■ Work to complete: Drop every picture and give the entries back exactly.

Source records
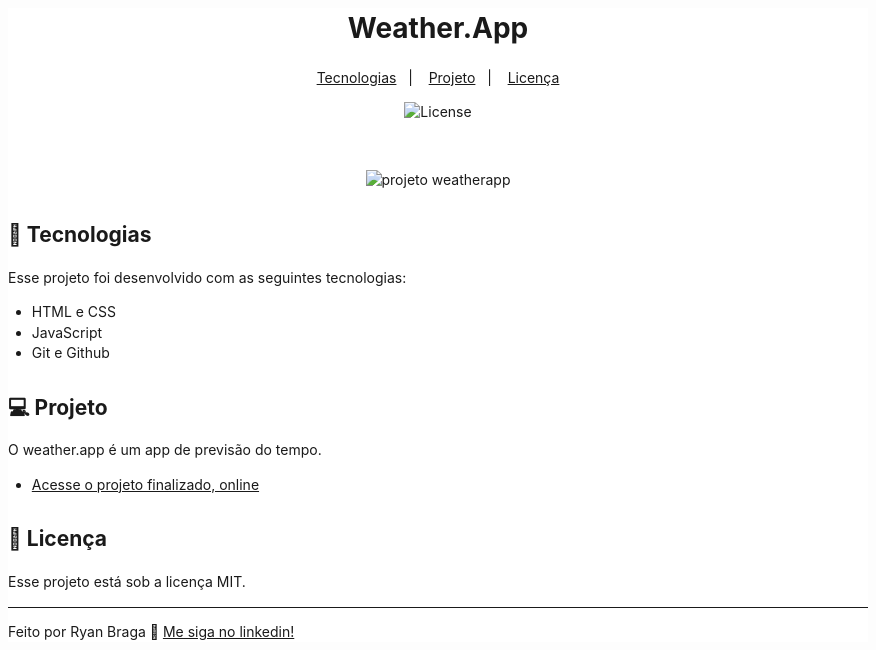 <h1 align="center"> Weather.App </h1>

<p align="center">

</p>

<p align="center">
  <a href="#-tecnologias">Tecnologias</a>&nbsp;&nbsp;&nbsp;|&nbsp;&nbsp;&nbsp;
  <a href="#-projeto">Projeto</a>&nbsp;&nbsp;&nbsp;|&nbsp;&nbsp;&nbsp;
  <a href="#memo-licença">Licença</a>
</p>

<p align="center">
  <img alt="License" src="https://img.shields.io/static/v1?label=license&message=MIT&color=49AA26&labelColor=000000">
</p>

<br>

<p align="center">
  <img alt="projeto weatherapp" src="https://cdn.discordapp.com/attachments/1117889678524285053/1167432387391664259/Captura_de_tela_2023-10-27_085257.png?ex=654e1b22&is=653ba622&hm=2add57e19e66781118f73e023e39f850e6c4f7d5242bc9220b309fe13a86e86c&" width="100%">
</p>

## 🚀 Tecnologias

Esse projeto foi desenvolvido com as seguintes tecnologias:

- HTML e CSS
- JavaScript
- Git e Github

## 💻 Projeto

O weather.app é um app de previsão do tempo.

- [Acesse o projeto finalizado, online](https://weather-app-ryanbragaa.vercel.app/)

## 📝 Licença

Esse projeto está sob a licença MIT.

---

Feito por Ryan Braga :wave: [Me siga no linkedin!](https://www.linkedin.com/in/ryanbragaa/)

■ Exercise output:
 <h1 align="center"> Weather.App </h1>

<p align="center">

</p>

<p align="center">
  <a href="#-tecnologias">Tecnologias</a>&nbsp;&nbsp;&nbsp;|&nbsp;&nbsp;&nbsp;
  <a href="#-projeto">Projeto</a>&nbsp;&nbsp;&nbsp;|&nbsp;&nbsp;&nbsp;
  <a href="#memo-licença">Licença</a>
</p>

<p align="center">
  <img alt="License" src="https://img.shields.io/static/v1?label=license&message=MIT&color=49AA26&labelColor=000000">
</p>

<br>

<p align="center">
  <img alt="projeto weatherapp" src="https://cdn.discordapp.com/attachments/1117889678524285053/1167432387391664259/Captura_de_tela_2023-10-27_085257.png?ex=654e1b22&is=653ba622&hm=2add57e19e66781118f73e023e39f850e6c4f7d5242bc9220b309fe13a86e86c&" width="100%">
</p>

## 🚀 Tecnologias

Esse projeto foi desenvolvido com as seguintes tecnologias:

- HTML e CSS
- JavaScript
- Git e Github

## 💻 Projeto

O weather.app é um app de previsão do tempo.

- [Acesse o projeto finalizado, online](https://weather-app-ryanbragaa.vercel.app/)

## 📝 Licença

Esse projeto está sob a licença MIT.

---

Feito por Ryan Braga :wave: [Me siga no linkedin!](https://www.linkedin.com/in/ryanbragaa/)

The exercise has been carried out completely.